Monday, September 8, 2008

African Penguins victims of South African Wx

African penguins latest victims of rough and stormy weather

Guy Rogers ENVIRONMENT & TOURISM EDITOR

http://www.theherald.co.za/herald/news/n18_05092008.htm

THE HERALD ONLINE

PORT ELIZABETH Monday September 8, 2008


THE latest victims of this week‘s enormous seas, eight African penguins with broken feet, were rescued yesterday from Bird Island.

Addo Elephant National Park section ranger Guy Padayachee, whose jurisdiction includes Bird Island, said the birds had probably been trying to scramble out the water when they were smashed into the rocks by the nine-metre waves.

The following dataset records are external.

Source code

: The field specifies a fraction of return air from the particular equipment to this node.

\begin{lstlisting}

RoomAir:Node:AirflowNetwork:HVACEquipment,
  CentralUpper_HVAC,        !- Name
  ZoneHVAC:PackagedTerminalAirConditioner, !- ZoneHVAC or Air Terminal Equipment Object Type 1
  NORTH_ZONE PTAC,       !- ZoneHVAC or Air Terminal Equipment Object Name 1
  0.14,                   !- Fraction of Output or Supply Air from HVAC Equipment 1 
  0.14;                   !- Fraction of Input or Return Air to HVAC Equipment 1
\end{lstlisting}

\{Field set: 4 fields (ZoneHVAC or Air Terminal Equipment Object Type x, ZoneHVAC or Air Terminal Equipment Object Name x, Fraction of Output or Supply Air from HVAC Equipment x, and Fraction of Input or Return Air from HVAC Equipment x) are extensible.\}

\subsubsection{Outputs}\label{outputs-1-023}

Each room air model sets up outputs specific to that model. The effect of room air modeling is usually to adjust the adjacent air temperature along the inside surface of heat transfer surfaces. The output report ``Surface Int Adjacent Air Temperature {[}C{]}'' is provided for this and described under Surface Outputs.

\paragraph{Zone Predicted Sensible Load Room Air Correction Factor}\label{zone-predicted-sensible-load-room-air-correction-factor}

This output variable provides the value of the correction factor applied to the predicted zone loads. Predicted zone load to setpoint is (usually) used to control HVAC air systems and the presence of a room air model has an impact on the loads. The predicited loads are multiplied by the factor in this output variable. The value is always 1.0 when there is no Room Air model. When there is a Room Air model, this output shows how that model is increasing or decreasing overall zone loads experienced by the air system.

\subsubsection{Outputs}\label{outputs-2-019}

“The swell was the highest yet recorded at Bird Island. It swamped our new jetty, smashing and washing away gabions and causing about R3-million worth of damage. It destroyed an old building we were going to turn into a boathouse. We found the carcasses of 14 penguins under the rubble.”

The huge waves also threw up rocks from the seabed. This debris has covered a wide apron of vegetation around the island – a vital habitat for the penguins.

The penguins burrow into this vegetation to nest and to shelter from the elements.

“We had avoided creating burrows for them because we didn‘t want to disturb the vegetation, but now that the environment has been changed anyway we will be looking to use the rocks to create nests and shelters.”

Padayachee said he would also be linking up with the team managing Dyer Island, in the Western Cape, hopefully to obtain some of the prefabricated huts that have been made for penguins.

The waves pushed about 15m onto Bird Island, swamping a number of nests. Some penguin chicks were probably lost, but it was not yet clear how many, he said.

Ajubatus operations manager Trudi Malan, whose organisation runs a rehabilitation centre at Cape St Francis, said the losses and habitat damage would have been less critical were it not for the crisis facing the African penguin as a species.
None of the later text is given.